I was contacted by a gentleman in the music industry who wanted advice regarding online marketing for his website. He seemed to have strong old-school marketing ties, but also knew that efforts surrounding social media and search engine optimization were important things to consider.
Should his company put most of its money into SEO efforts to gain search traffic? Or, is social media the place to spend? Should video production be a part of its budget? Does email marketing still matter? These are valid questions, and while the answer is different for every company, there are certain trends and best practices that can serve as a starting point for all ecommerce merchants.
Search Engine Marketing Still the Best
Most ecommerce companies know they should be investing in online marketing, but the big questions revolve around exactly where to spend time and money. I believe online marketing should almost always revolve around search engine optimization, especially for ecommerce sites. Both natural search results and paid results should, in most cases, be the cornerstone of an online marketing campaign. Not only is this a best practice, it is a tendency reflected in the real world. In an eMarketer.com survey last year, projected spending in 2009 on search by marketers topped the list.
Why is this the case? Search engines, by definition of their keyword-driven function, deliver focused, pre-screened leads both in the natural and paid results. The results are also, relative to other forms of marketing, easy to track and analyze. Search engines are also the go-to tool that consumers use in researching online purchases.
Consider These Alternative Avenues
However, a well-rounded online marketing effort goes beyond the search engines. As powerful of a traffic driver as it can be, SEO needs to be surrounded with other efforts. Here are some other avenues to keep in mind:
- Social media and the corresponding digital word of mouth marketing it offers, can be extremely effective, especially for B2C companies.

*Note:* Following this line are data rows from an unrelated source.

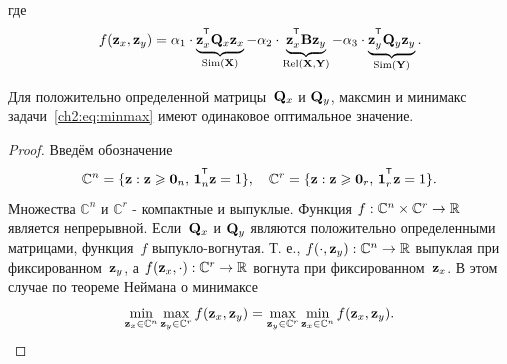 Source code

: где
\begin{equation*}
f(\bz_x, \bz_y) = \alpha_1 \cdot \underbrace{\bz_x^{\T} \bQ_x \bz_x}_{\text{Sim}(\bX)} - \alpha_2 \cdot \underbrace{\bz_x^{\T} \bB \bz_y}_{\text{Rel}(\bX, \bY)} - \alpha_3 \cdot \underbrace{\bz_y^{\T} \bQ_y \bz_y}_{\text{Sim}(\bY)}.
\end{equation*}
\begin{theorem}
	Для положительно определенной матрицы~$\mathbf{Q}_x$ и $\mathbf{Q}_y$, максмин и минимакс задачи~\eqref{ch2:eq:minmax} имеют одинаковое оптимальное значение.
\end{theorem}
\begin{proof}
	Введём обозначение
	\begin{equation*}
	\mathbb{C}^n = \{\bz : \bz \geq \bZero_n, \, \bOne_n^{\T}\bz=1\}, \quad \mathbb{C}^r = \{\bz : \bz \geq \bZero_r, \, \bOne_r^{\T}\bz=1\}.
	\end{equation*}
	Множества $\mathbb{C}^n$ и $\mathbb{C}^r$ - компактные и выпуклые. Функция $f: \mathbb{C}^n \times \mathbb{C}^r \rightarrow \mathbb{R}$ является непрерывной. Если~$\mathbf{Q}_x$ и $\mathbf{Q}_y$ являются положительно определенными матрицами, функция~$f$ выпукло-вогнутая. Т. е.,
	$f(\cdot, \mathbf{z}_y): \mathbb{C}^n \rightarrow \mathbb{R}$ выпуклая при фиксированном~$\mathbf{z}_y$, а $f(\mathbf{z}_x, \cdot): \mathbb{C}^r \rightarrow \mathbb{R}$ вогнута при фиксированном~$\mathbf{z}_x$.
	В этом случае по теореме Неймана о минимаксе
	\begin{equation*}
	\min_{\mathbf{z}_x \in \mathbb{C}^n} \max_{\mathbf{z}_y \in \mathbb{C}^r} f(\mathbf{z}_x, \mathbf{z}_y) = \max_{\mathbf{z}_y \in \mathbb{C}^r} \min_{\mathbf{z}_x\in \mathbb{C}^n} f(\mathbf{z}_x, \mathbf{z}_y).
	\end{equation*}
\end{proof}


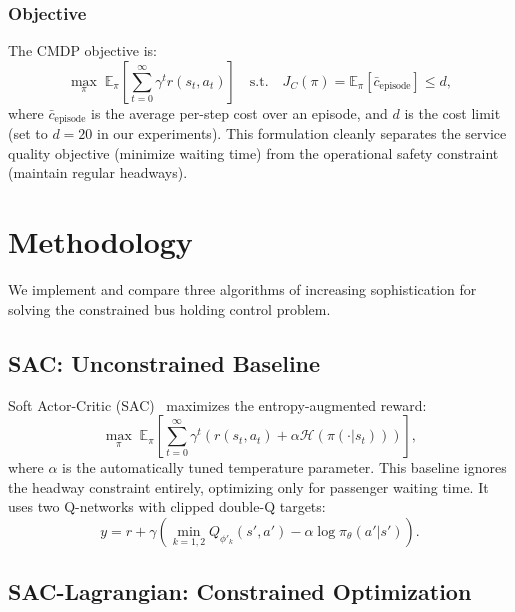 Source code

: \documentclass[10pt]{article}
\begin{document}
\subsubsection{Objective}

The CMDP objective is:
\begin{equation}
    \max_{\pi} \; \mathbb{E}_{\pi}\left[\sum_{t=0}^{\infty} \gamma^t r(s_t, a_t)\right] \quad \text{s.t.} \quad J_C(\pi) = \mathbb{E}_{\pi}\left[\bar{c}_{\text{episode}}\right] \leq d,
    \label{eq:cmdp}
\end{equation}
where $\bar{c}_{\text{episode}}$ is the average per-step cost over an episode, and $d$ is the cost limit (set to $d=20$ in our experiments). This formulation cleanly separates the service quality objective (minimize waiting time) from the operational safety constraint (maintain regular headways).


\section{Methodology}
\label{sec:method}

We implement and compare three algorithms of increasing sophistication for solving the constrained bus holding control problem.

\subsection{SAC: Unconstrained Baseline}

Soft Actor-Critic (SAC)~\cite{Haarnoja2018SAC} maximizes the entropy-augmented reward:
\begin{equation}
    \max_\pi \; \mathbb{E}_\pi \left[ \sum_{t=0}^{\infty} \gamma^t \left( r(s_t, a_t) + \alpha \mathcal{H}(\pi(\cdot|s_t)) \right) \right],
\end{equation}
where $\alpha$ is the automatically tuned temperature parameter. This baseline ignores the headway constraint entirely, optimizing only for passenger waiting time. It uses two Q-networks with clipped double-Q targets:
\begin{equation}
    y = r + \gamma \left( \min_{k=1,2} Q_{\phi'_k}(s', a') - \alpha \log \pi_\theta(a'|s') \right).
\end{equation}

\subsection{SAC-Lagrangian: Constrained Optimization}
\end{document}
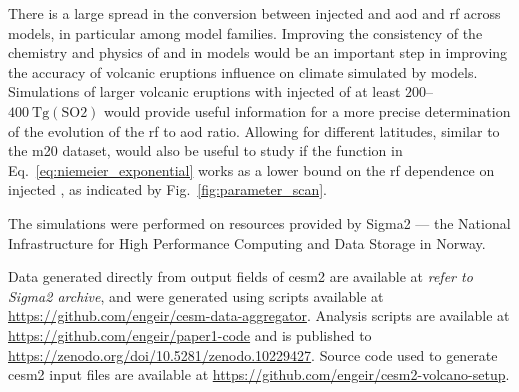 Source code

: \documentclass{ametsocV6.1}
\newcommand{\iso}[1][i]{{#1}njected \ce{SO2}}
\begin{document}
There is a large spread in the conversion between \iso{} and \gls{aod} and \gls{rf}
across models, in particular among model families. Improving the consistency of the
chemistry and physics of  and  in models would be an important step in
improving the accuracy of volcanic eruptions influence on climate simulated by models.
Simulations of larger volcanic eruptions with \iso{} of at least
\(200\)--\(\SI{400}{\tera\gram(\mathrm{SO2})}\) would provide useful information for a
more precise determination of the evolution of the \gls{rf} to \gls{aod} ratio. Allowing
for different latitudes, similar to the \gls{m20} dataset, would also be useful to study
if the function in Eq.~\ref{eq:niemeier_exponential} works as a lower bound on the
\gls{rf} dependence on \iso{}, as indicated by Fig.~\ref{fig:parameter_scan}.

\clearpage
\acknowledgments{}

The simulations were performed on resources provided by Sigma2 --- the National
Infrastructure for High Performance Computing and Data Storage in Norway.

%
%
\datastatement{}

Data generated directly from output fields of \gls{cesm2} are available at \emph{refer
  to Sigma2 archive}, and were generated using scripts available at
\url{https://github.com/engeir/cesm-data-aggregator}. Analysis scripts are available at
\url{https://github.com/engeir/paper1-code} and is published to
\url{https://zenodo.org/doi/10.5281/zenodo.10229427}. Source code used to generate
\gls{cesm2} input files are available at
\url{https://github.com/engeir/cesm2-volcano-setup}.
\end{document}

- Blogs are often lumped in with social media (and rightfully so), but the blogosphere is huge. Corporate blogging can be a good way not only to get and keep interest in a site, but also generate inbound links and fresh content. Blogs also have SEO value – search engines love fresh content and inbound links.
- Video – especially in the context of YouTube – is also lumped in with social media. According to one eMarketer survey, more than half of all marketers in the U.S. are focused on online video as a marketing platform in 2009. Despite being a more expensive social media avenue, its popularity with marketers is evidence of its effectiveness.
- Apps and widgets can be more costly as well, yet when successful, they page huge dividends. They are definitely not for every company, but if your products and services lend themselves to the format, the investment may be worthwhile.
- Email marketing is still an affordable and effective online marketing method If you have a list of opt-in email addresses, . There is little to worry about in the way of production and, of course, postage expense. You don’t want to be a spammer, but proactive communication with existing prospects, customers, and clients can drive traffic to a website.
The music industry gentlemen, after my conversation with him, resolved to invest in two primary areas: SEO because his site had extremely limited presence in the search engines, and social media outreach because his products lent themselves to friending sites like Facebook and MySpace. The takeaway here is a fairly simple, two-step process. First, look at general spending in online marketing to determine what the current norms are. Second, with those norms in mind, determine what online marketing avenues truly apply to your products. Contrasting and comparing those sets of facts against one another may bring the best online marketing avenues for your website into focus.